(EXCERPTED DATA begins)

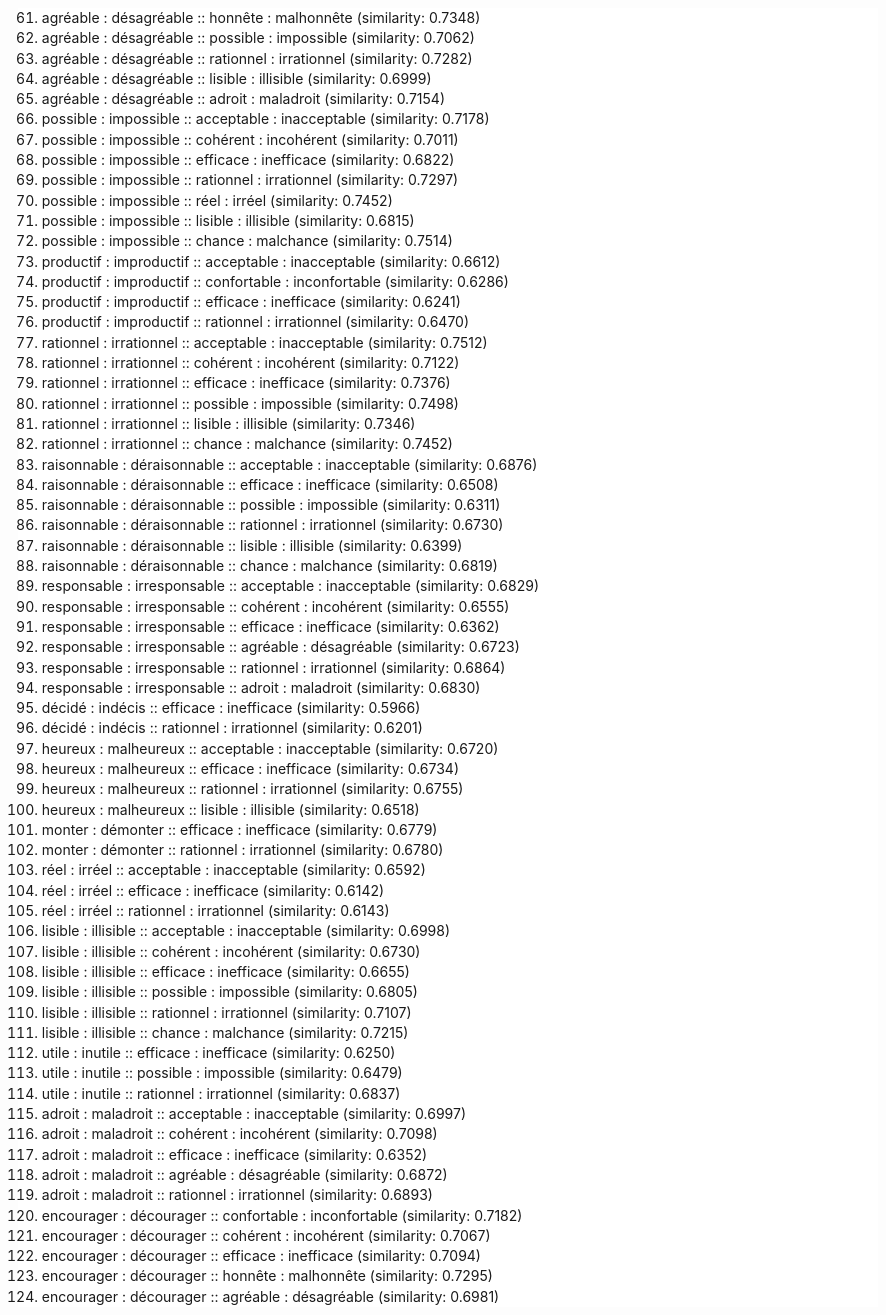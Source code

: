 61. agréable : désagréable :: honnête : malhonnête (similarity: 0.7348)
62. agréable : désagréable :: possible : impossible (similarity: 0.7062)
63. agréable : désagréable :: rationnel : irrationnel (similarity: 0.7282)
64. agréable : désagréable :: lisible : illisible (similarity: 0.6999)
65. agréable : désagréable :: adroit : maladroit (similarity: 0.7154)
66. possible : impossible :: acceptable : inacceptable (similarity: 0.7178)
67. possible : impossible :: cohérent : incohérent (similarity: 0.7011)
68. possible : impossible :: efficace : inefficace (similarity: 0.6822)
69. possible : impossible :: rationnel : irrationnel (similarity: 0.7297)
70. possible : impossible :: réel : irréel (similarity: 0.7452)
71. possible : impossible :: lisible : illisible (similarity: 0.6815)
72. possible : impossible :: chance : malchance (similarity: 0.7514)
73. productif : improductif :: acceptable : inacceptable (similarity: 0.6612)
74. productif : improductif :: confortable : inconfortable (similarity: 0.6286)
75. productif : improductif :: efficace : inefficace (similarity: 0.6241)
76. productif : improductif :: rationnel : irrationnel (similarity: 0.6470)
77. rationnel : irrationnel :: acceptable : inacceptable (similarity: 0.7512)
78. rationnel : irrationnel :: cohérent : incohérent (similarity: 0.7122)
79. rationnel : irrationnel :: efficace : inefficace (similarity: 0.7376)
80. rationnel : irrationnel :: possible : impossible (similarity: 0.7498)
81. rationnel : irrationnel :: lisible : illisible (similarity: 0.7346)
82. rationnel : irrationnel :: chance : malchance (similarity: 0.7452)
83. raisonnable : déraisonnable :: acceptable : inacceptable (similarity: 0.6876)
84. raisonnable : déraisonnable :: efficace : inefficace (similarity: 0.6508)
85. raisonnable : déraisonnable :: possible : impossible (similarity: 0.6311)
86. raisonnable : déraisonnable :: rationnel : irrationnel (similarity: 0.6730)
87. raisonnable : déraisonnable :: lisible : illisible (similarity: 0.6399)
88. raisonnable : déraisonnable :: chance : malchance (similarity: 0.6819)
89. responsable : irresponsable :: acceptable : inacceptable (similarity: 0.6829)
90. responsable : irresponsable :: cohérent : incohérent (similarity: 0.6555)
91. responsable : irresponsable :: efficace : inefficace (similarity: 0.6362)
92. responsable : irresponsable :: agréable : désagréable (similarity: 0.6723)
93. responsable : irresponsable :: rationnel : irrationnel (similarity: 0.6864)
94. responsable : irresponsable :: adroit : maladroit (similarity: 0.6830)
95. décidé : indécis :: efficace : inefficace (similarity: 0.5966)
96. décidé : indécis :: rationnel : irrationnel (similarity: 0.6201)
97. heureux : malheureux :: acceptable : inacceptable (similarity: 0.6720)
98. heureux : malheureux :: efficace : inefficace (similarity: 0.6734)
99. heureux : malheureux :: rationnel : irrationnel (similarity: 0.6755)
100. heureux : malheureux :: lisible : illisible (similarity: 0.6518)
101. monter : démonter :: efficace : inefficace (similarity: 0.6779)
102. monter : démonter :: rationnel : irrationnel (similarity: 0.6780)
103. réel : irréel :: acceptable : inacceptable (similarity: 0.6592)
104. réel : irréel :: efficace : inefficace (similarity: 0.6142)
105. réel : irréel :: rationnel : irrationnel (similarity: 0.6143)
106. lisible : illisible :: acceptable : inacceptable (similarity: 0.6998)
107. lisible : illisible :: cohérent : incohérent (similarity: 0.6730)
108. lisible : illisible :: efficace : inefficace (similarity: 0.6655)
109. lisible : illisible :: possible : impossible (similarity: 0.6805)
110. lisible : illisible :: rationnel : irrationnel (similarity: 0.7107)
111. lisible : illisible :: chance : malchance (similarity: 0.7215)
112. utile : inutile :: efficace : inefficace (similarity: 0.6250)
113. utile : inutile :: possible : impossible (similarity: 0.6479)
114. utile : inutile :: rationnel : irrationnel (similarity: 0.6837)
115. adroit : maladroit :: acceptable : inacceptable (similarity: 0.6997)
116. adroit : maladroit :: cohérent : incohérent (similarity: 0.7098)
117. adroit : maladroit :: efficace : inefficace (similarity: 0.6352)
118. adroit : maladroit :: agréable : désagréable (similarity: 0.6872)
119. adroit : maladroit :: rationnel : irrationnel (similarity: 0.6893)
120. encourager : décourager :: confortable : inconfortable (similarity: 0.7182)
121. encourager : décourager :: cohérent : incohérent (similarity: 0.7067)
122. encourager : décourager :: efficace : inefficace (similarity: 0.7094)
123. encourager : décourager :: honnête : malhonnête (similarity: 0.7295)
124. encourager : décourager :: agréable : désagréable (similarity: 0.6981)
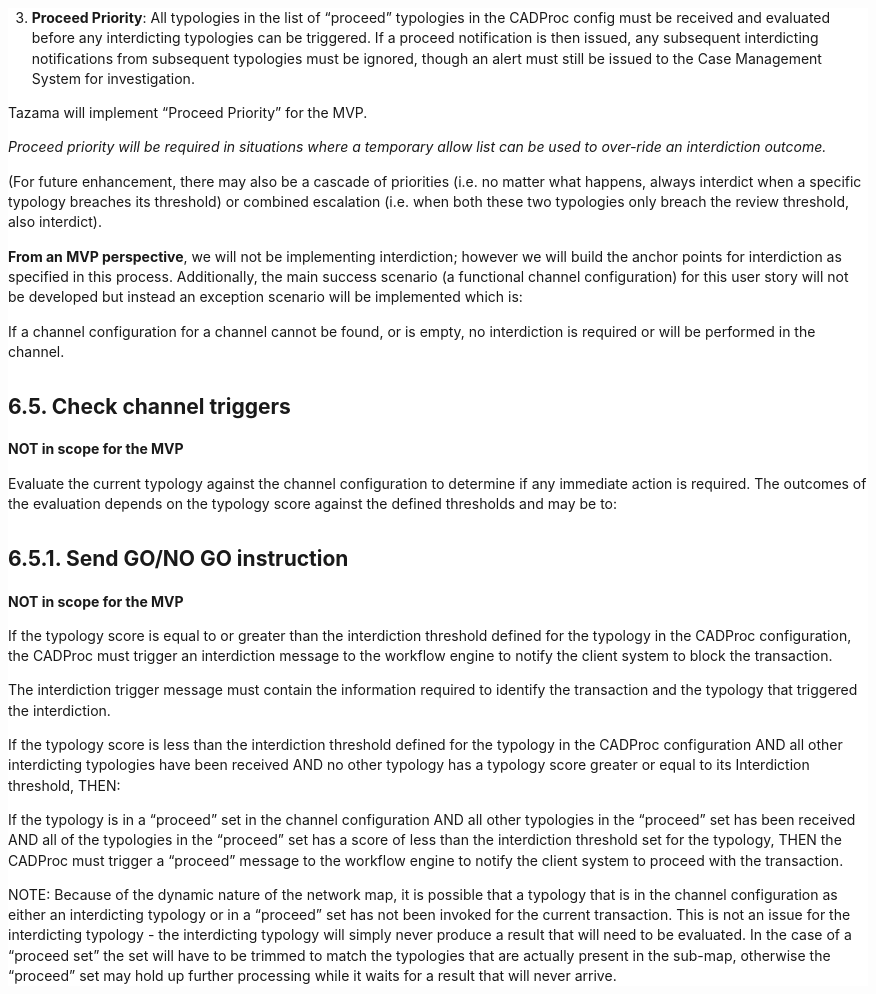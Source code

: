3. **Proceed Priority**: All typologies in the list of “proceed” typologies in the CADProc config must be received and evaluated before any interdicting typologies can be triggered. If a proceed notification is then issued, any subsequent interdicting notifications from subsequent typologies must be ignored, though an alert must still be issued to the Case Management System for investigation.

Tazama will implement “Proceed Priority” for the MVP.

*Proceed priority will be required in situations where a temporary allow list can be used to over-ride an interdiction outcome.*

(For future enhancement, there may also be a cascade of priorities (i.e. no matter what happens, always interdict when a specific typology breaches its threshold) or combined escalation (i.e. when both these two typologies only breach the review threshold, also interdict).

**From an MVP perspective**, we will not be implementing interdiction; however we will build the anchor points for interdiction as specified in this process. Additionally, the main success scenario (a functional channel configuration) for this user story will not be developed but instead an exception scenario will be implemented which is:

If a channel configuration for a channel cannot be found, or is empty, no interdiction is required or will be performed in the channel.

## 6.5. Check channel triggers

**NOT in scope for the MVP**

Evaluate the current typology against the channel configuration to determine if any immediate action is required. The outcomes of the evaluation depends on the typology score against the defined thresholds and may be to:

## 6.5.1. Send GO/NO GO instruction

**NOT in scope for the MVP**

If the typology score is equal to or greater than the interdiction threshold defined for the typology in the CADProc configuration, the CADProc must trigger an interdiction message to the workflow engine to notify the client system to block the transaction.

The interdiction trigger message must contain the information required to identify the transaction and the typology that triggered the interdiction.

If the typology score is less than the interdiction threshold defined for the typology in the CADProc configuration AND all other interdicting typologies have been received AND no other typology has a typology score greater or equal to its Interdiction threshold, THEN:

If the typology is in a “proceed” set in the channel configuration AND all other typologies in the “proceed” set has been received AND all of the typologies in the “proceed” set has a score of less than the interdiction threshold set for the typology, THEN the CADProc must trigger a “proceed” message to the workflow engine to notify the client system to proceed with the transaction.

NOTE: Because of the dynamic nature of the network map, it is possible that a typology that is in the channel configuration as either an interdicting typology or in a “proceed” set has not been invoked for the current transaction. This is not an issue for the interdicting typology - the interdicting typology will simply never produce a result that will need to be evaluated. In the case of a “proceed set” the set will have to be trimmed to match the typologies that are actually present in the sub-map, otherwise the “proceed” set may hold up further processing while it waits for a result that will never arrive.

(EXCERPTED DATA ends)

What is needed is an exact printout of all the entries, without the pictures.

Source code

: 61. agréable : désagréable :: honnête : malhonnête (similarity: 0.7348)
62. agréable : désagréable :: possible : impossible (similarity: 0.7062)
63. agréable : désagréable :: rationnel : irrationnel (similarity: 0.7282)
64. agréable : désagréable :: lisible : illisible (similarity: 0.6999)
65. agréable : désagréable :: adroit : maladroit (similarity: 0.7154)
66. possible : impossible :: acceptable : inacceptable (similarity: 0.7178)
67. possible : impossible :: cohérent : incohérent (similarity: 0.7011)
68. possible : impossible :: efficace : inefficace (similarity: 0.6822)
69. possible : impossible :: rationnel : irrationnel (similarity: 0.7297)
70. possible : impossible :: réel : irréel (similarity: 0.7452)
71. possible : impossible :: lisible : illisible (similarity: 0.6815)
72. possible : impossible :: chance : malchance (similarity: 0.7514)
73. productif : improductif :: acceptable : inacceptable (similarity: 0.6612)
74. productif : improductif :: confortable : inconfortable (similarity: 0.6286)
75. productif : improductif :: efficace : inefficace (similarity: 0.6241)
76. productif : improductif :: rationnel : irrationnel (similarity: 0.6470)
77. rationnel : irrationnel :: acceptable : inacceptable (similarity: 0.7512)
78. rationnel : irrationnel :: cohérent : incohérent (similarity: 0.7122)
79. rationnel : irrationnel :: efficace : inefficace (similarity: 0.7376)
80. rationnel : irrationnel :: possible : impossible (similarity: 0.7498)
81. rationnel : irrationnel :: lisible : illisible (similarity: 0.7346)
82. rationnel : irrationnel :: chance : malchance (similarity: 0.7452)
83. raisonnable : déraisonnable :: acceptable : inacceptable (similarity: 0.6876)
84. raisonnable : déraisonnable :: efficace : inefficace (similarity: 0.6508)
85. raisonnable : déraisonnable :: possible : impossible (similarity: 0.6311)
86. raisonnable : déraisonnable :: rationnel : irrationnel (similarity: 0.6730)
87. raisonnable : déraisonnable :: lisible : illisible (similarity: 0.6399)
88. raisonnable : déraisonnable :: chance : malchance (similarity: 0.6819)
89. responsable : irresponsable :: acceptable : inacceptable (similarity: 0.6829)
90. responsable : irresponsable :: cohérent : incohérent (similarity: 0.6555)
91. responsable : irresponsable :: efficace : inefficace (similarity: 0.6362)
92. responsable : irresponsable :: agréable : désagréable (similarity: 0.6723)
93. responsable : irresponsable :: rationnel : irrationnel (similarity: 0.6864)
94. responsable : irresponsable :: adroit : maladroit (similarity: 0.6830)
95. décidé : indécis :: efficace : inefficace (similarity: 0.5966)
96. décidé : indécis :: rationnel : irrationnel (similarity: 0.6201)
97. heureux : malheureux :: acceptable : inacceptable (similarity: 0.6720)
98. heureux : malheureux :: efficace : inefficace (similarity: 0.6734)
99. heureux : malheureux :: rationnel : irrationnel (similarity: 0.6755)
100. heureux : malheureux :: lisible : illisible (similarity: 0.6518)
101. monter : démonter :: efficace : inefficace (similarity: 0.6779)
102. monter : démonter :: rationnel : irrationnel (similarity: 0.6780)
103. réel : irréel :: acceptable : inacceptable (similarity: 0.6592)
104. réel : irréel :: efficace : inefficace (similarity: 0.6142)
105. réel : irréel :: rationnel : irrationnel (similarity: 0.6143)
106. lisible : illisible :: acceptable : inacceptable (similarity: 0.6998)
107. lisible : illisible :: cohérent : incohérent (similarity: 0.6730)
108. lisible : illisible :: efficace : inefficace (similarity: 0.6655)
109. lisible : illisible :: possible : impossible (similarity: 0.6805)
110. lisible : illisible :: rationnel : irrationnel (similarity: 0.7107)
111. lisible : illisible :: chance : malchance (similarity: 0.7215)
112. utile : inutile :: efficace : inefficace (similarity: 0.6250)
113. utile : inutile :: possible : impossible (similarity: 0.6479)
114. utile : inutile :: rationnel : irrationnel (similarity: 0.6837)
115. adroit : maladroit :: acceptable : inacceptable (similarity: 0.6997)
116. adroit : maladroit :: cohérent : incohérent (similarity: 0.7098)
117. adroit : maladroit :: efficace : inefficace (similarity: 0.6352)
118. adroit : maladroit :: agréable : désagréable (similarity: 0.6872)
119. adroit : maladroit :: rationnel : irrationnel (similarity: 0.6893)
120. encourager : décourager :: confortable : inconfortable (similarity: 0.7182)
121. encourager : décourager :: cohérent : incohérent (similarity: 0.7067)
122. encourager : décourager :: efficace : inefficace (similarity: 0.7094)
123. encourager : décourager :: honnête : malhonnête (similarity: 0.7295)
124. encourager : décourager :: agréable : désagréable (similarity: 0.6981)
Source code

:3. **Proceed Priority**: All typologies in the list of “proceed” typologies in the CADProc config must be received and evaluated before any interdicting typologies can be triggered. If a proceed notification is then issued, any subsequent interdicting notifications from subsequent typologies must be ignored, though an alert must still be issued to the Case Management System for investigation.

Tazama will implement “Proceed Priority” for the MVP.

*Proceed priority will be required in situations where a temporary allow list can be used to over-ride an interdiction outcome.*

(For future enhancement, there may also be a cascade of priorities (i.e. no matter what happens, always interdict when a specific typology breaches its threshold) or combined escalation (i.e. when both these two typologies only breach the review threshold, also interdict).

**From an MVP perspective**, we will not be implementing interdiction; however we will build the anchor points for interdiction as specified in this process. Additionally, the main success scenario (a functional channel configuration) for this user story will not be developed but instead an exception scenario will be implemented which is:

If a channel configuration for a channel cannot be found, or is empty, no interdiction is required or will be performed in the channel.

## 6.5. Check channel triggers

**NOT in scope for the MVP**

Evaluate the current typology against the channel configuration to determine if any immediate action is required. The outcomes of the evaluation depends on the typology score against the defined thresholds and may be to:

## 6.5.1. Send GO/NO GO instruction

**NOT in scope for the MVP**

If the typology score is equal to or greater than the interdiction threshold defined for the typology in the CADProc configuration, the CADProc must trigger an interdiction message to the workflow engine to notify the client system to block the transaction.

The interdiction trigger message must contain the information required to identify the transaction and the typology that triggered the interdiction.

If the typology score is less than the interdiction threshold defined for the typology in the CADProc configuration AND all other interdicting typologies have been received AND no other typology has a typology score greater or equal to its Interdiction threshold, THEN:

If the typology is in a “proceed” set in the channel configuration AND all other typologies in the “proceed” set has been received AND all of the typologies in the “proceed” set has a score of less than the interdiction threshold set for the typology, THEN the CADProc must trigger a “proceed” message to the workflow engine to notify the client system to proceed with the transaction.

NOTE: Because of the dynamic nature of the network map, it is possible that a typology that is in the channel configuration as either an interdicting typology or in a “proceed” set has not been invoked for the current transaction. This is not an issue for the interdicting typology - the interdicting typology will simply never produce a result that will need to be evaluated. In the case of a “proceed set” the set will have to be trimmed to match the typologies that are actually present in the sub-map, otherwise the “proceed” set may hold up further processing while it waits for a result that will never arrive.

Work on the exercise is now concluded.